10Lichtenberg représente ce moment de l’histoire européenne où l’esprit des Lumières parvient à maturité, « quand la raison admet qu’elle n’est pas toute-puissante et se met à l’écoute de ce qui n’est pas elle21 ». Ses cahiers et sa correspondance contiennent les matériaux d’une vie très riche et passionnante : fils d’un pasteur protestant très cultivé en sciences autant qu’en théologie, Lichtenberg étudie à l’université de Göttingen les mathématiques, la physique, l’astronomie, les sciences de la nature. En 1770 il est nommé professeur dans cette même université. Rien n’échappe à la curiosité et au sens aigu de l’observation de ce savant, qui, entre autres, se livre à des expériences sur l’électricité et est en contact épistolaire avec les noms les plus retentissants de l’intelligentsia de son époque : Galvani, Humboldt, Lessing, Kant parmi beaucoup d’autres. Toutefois « sa vie a eu un autre versant : il était tout petit (1m40), bossu [et] souffrait d’une petite santé, [mais] il a toujours su compenser [cet] handicap par son esprit et son charme22 ».

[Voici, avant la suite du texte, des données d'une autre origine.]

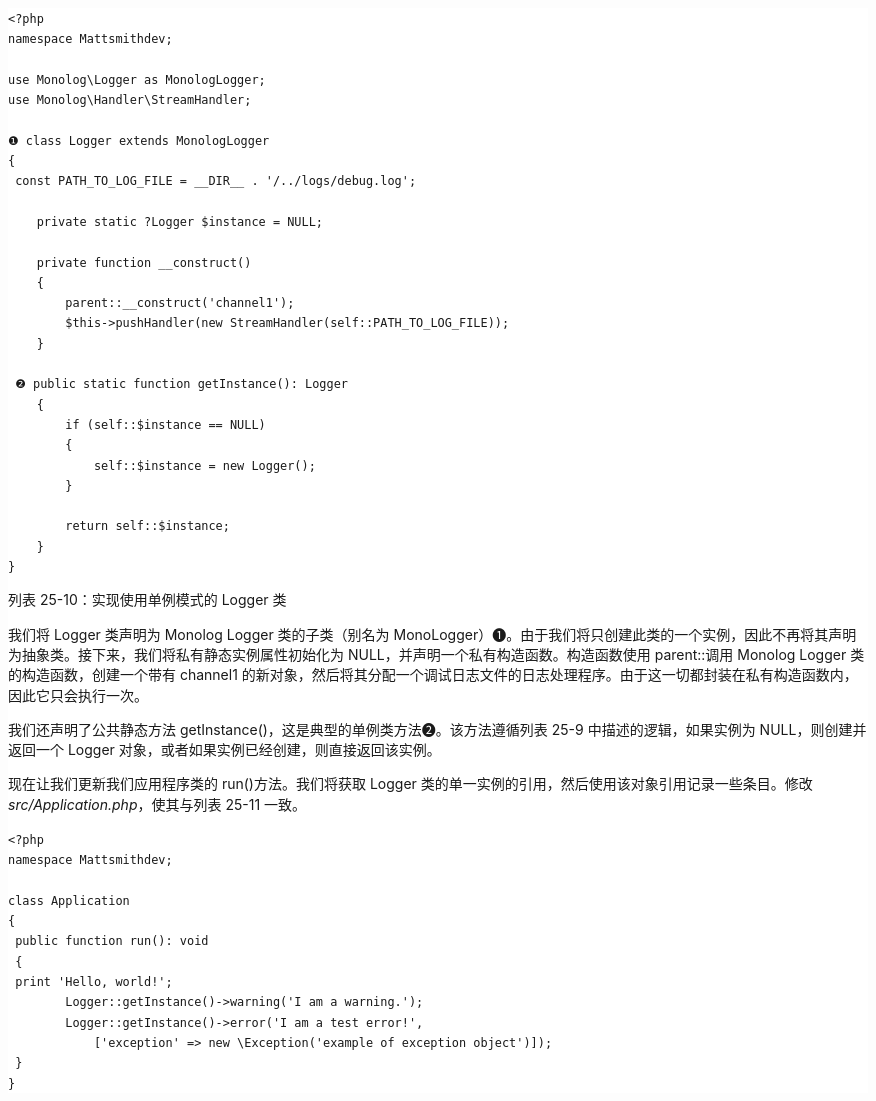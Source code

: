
 ```
<?php
namespace Mattsmithdev;

use Monolog\Logger as MonologLogger;
use Monolog\Handler\StreamHandler;

❶ class Logger extends MonologLogger
{
 const PATH_TO_LOG_FILE = __DIR__ . '/../logs/debug.log';

    private static ?Logger $instance = NULL;

    private function __construct()
    {
        parent::__construct('channel1');
        $this->pushHandler(new StreamHandler(self::PATH_TO_LOG_FILE));
    }

 ❷ public static function getInstance(): Logger
    {
        if (self::$instance == NULL)
        {
            self::$instance = new Logger();
        }

        return self::$instance;
    }
}
```

列表 25-10：实现使用单例模式的 Logger 类

我们将 Logger 类声明为 Monolog Logger 类的子类（别名为 MonoLogger）❶。由于我们将只创建此类的一个实例，因此不再将其声明为抽象类。接下来，我们将私有静态实例属性初始化为 NULL，并声明一个私有构造函数。构造函数使用 parent::调用 Monolog Logger 类的构造函数，创建一个带有 channel1 的新对象，然后将其分配一个调试日志文件的日志处理程序。由于这一切都封装在私有构造函数内，因此它只会执行一次。

我们还声明了公共静态方法 getInstance()，这是典型的单例类方法❷。该方法遵循列表 25-9 中描述的逻辑，如果实例为 NULL，则创建并返回一个 Logger 对象，或者如果实例已经创建，则直接返回该实例。

现在让我们更新我们应用程序类的 run()方法。我们将获取 Logger 类的单一实例的引用，然后使用该对象引用记录一些条目。修改*src/Application.php*，使其与列表 25-11 一致。

```
<?php
namespace Mattsmithdev;

class Application
{
 public function run(): void
 {
 print 'Hello, world!';
        Logger::getInstance()->warning('I am a warning.');
        Logger::getInstance()->error('I am a test error!',
            ['exception' => new \Exception('example of exception object')]);
 }
}
```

11En ce qui concerne ses écrits, à part ses travaux scientifiques, Lichtenberg a publié plusieurs essais littéraires et de nombreux ouvrages satiriques ; toutefois l’œuvre pour laquelle il est passé à la postérité sont les « 8100 pensées qui forment les Sudelbücher23 » éparses dans des cahiers où il les avait transcrites de 1764 à 1799. Cette œuvre fragmentaire et manuscrite, non destinée à la publication, est désormais et généralement désignée sous le terme d’aphorismes. Cette définition est due au philologue allemand Albert Leitzmann qui a publié, de 1902 à 1906, une édition des cahiers de Lichtenberg sous le titre : Georg Christoph Lichtenbergs Aphorismen. En fait, Lichtenberg n’aurait jamais employé ce terme pour désigner son travail d’écriture24, dont il parle comme d’un Sudelbuch :

Les marchands ont leur waste-book (Sudelbuch, Klitterbuch, en allemand) dans lequel ils inscrivent quotidiennement les achats et les ventes pêle-mêle et sans ordre ; ils rapportent ensuite toutes ces choses dans le livre-journal de façon plus systématique […] Cela mérite d’être imité par les savants. D’abord, un livre au sein duquel je consigne tout ce que je vois ou bien que mes idées me font voir ; de là les notes peuvent être recueillies dans un autre, où elles sont mieux ordonnées et divisées : finalement le grand livre pourrait contenir, sous une plume agréable, le commerce et l’illustration du sujet qui en découle25.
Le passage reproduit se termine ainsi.